A nursing student practicing how to explain a frightening diagnosis.
A community leader preparing to speak at a public meeting.
A new caregiver learning not only what to say, but how to listen.
The value is not that the artificial conversation replaces the real one.
Its value is that the artificial conversation prepares the person for the real one.
Action
If this is the opportunity, then we should design for repetition with transfer.
Start with the practice loop.
Ask what human capability should be stronger after the machine disappears.
Then build backward from that outcome.
A writing tool might require the student to defend why a suggested revision should be accepted or rejected.
A presentation coach might ask for three consecutive attempts rather than producing a polished script.
A workforce-training platform might score progress in listening, clarity, empathy, adaptability, and confidence, then verify those gains through a live interaction.
An educational program might deliberately alternate between assisted and unaided work so that residual human capability remains visible.
The goal should not be perfect AI-assisted performance.
It should be better unassisted humans.
This also suggests a different approach to AI literacy.
Prompt engineering is useful, but the deeper competence is learning how to operate inside an iterative relationship with a machine:
state an intention,
set constraints,
evaluate the response,
identify what is wrong,
refine the approach,
and retain responsibility for the final judgment.
That is not merely a technical skill.
It is a form of agency.
For schools, youth workforce programs, caregiver academies, community-development initiatives, and employers preparing people for an AI-saturated economy, confident communication should therefore become a measurable outcome rather than an assumed byproduct.
Give people more chances to speak.
More chances to fail safely.
More chances to hear themselves.
More chances to adjust.
More chances to discover that what sounded clear in their head did not sound clear in the room.
There is no reason to accept the old scarcity of practice simply because we are accustomed to it.
Undersong
We have spent much of the first generative-AI era asking what happens when machines become capable of producing human language.
There is another possibility hiding underneath that question.

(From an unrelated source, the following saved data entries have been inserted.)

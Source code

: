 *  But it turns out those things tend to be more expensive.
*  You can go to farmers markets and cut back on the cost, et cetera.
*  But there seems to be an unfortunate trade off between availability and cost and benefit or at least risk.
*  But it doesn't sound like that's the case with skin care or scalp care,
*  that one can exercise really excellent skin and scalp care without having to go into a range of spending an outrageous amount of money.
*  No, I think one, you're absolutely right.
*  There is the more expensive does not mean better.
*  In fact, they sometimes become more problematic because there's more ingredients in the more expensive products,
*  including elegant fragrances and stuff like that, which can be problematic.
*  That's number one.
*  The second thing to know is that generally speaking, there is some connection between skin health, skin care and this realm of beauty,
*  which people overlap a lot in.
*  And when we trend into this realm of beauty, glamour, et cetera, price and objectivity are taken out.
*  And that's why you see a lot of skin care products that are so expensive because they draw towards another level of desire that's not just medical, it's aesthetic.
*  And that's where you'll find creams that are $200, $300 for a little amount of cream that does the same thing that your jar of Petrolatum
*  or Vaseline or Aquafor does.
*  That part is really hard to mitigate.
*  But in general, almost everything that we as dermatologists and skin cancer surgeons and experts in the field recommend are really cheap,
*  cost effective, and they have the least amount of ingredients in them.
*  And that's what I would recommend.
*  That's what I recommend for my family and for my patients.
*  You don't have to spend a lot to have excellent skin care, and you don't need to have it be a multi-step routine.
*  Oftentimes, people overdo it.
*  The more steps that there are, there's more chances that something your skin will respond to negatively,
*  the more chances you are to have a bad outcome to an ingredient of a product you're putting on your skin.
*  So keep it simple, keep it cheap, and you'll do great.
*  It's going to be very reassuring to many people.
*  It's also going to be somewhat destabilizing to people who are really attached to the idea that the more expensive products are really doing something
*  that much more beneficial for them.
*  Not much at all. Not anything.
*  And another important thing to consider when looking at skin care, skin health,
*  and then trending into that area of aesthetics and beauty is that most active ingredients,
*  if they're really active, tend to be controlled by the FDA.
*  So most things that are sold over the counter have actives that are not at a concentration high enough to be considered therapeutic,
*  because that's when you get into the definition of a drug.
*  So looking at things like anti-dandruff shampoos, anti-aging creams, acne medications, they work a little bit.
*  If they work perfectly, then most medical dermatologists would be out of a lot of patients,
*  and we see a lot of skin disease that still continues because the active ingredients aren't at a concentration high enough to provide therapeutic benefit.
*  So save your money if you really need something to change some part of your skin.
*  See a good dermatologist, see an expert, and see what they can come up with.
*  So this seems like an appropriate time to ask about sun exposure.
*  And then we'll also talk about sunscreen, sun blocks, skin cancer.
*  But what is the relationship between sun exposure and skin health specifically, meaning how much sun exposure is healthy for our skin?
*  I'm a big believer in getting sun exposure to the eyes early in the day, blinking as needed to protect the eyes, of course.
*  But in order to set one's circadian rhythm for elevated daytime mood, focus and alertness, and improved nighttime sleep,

What happens when machines make it possible for more humans to find their own?
A machine can now listen without becoming impatient.
It can respond without embarrassment or ego.
It can sit through the tenth attempt as readily as the first.
That is not a replacement for a teacher, coach, mentor, colleague, audience, or friend.
It is something quieter and potentially more consequential:
a rehearsal space.
And perhaps one of the most valuable uses of artificial intelligence will not be helping us avoid difficult human performances.
It will be giving more people enough practice to enter them.
Because when the slides disappear, the prompt window closes, the interview begins, the family sits down, the patient looks up, or the room goes quiet, the technology reaches a boundary.
Someone still has to speak.
And the voice that carries weight will belong to the person who has practiced enough times to know what they mean.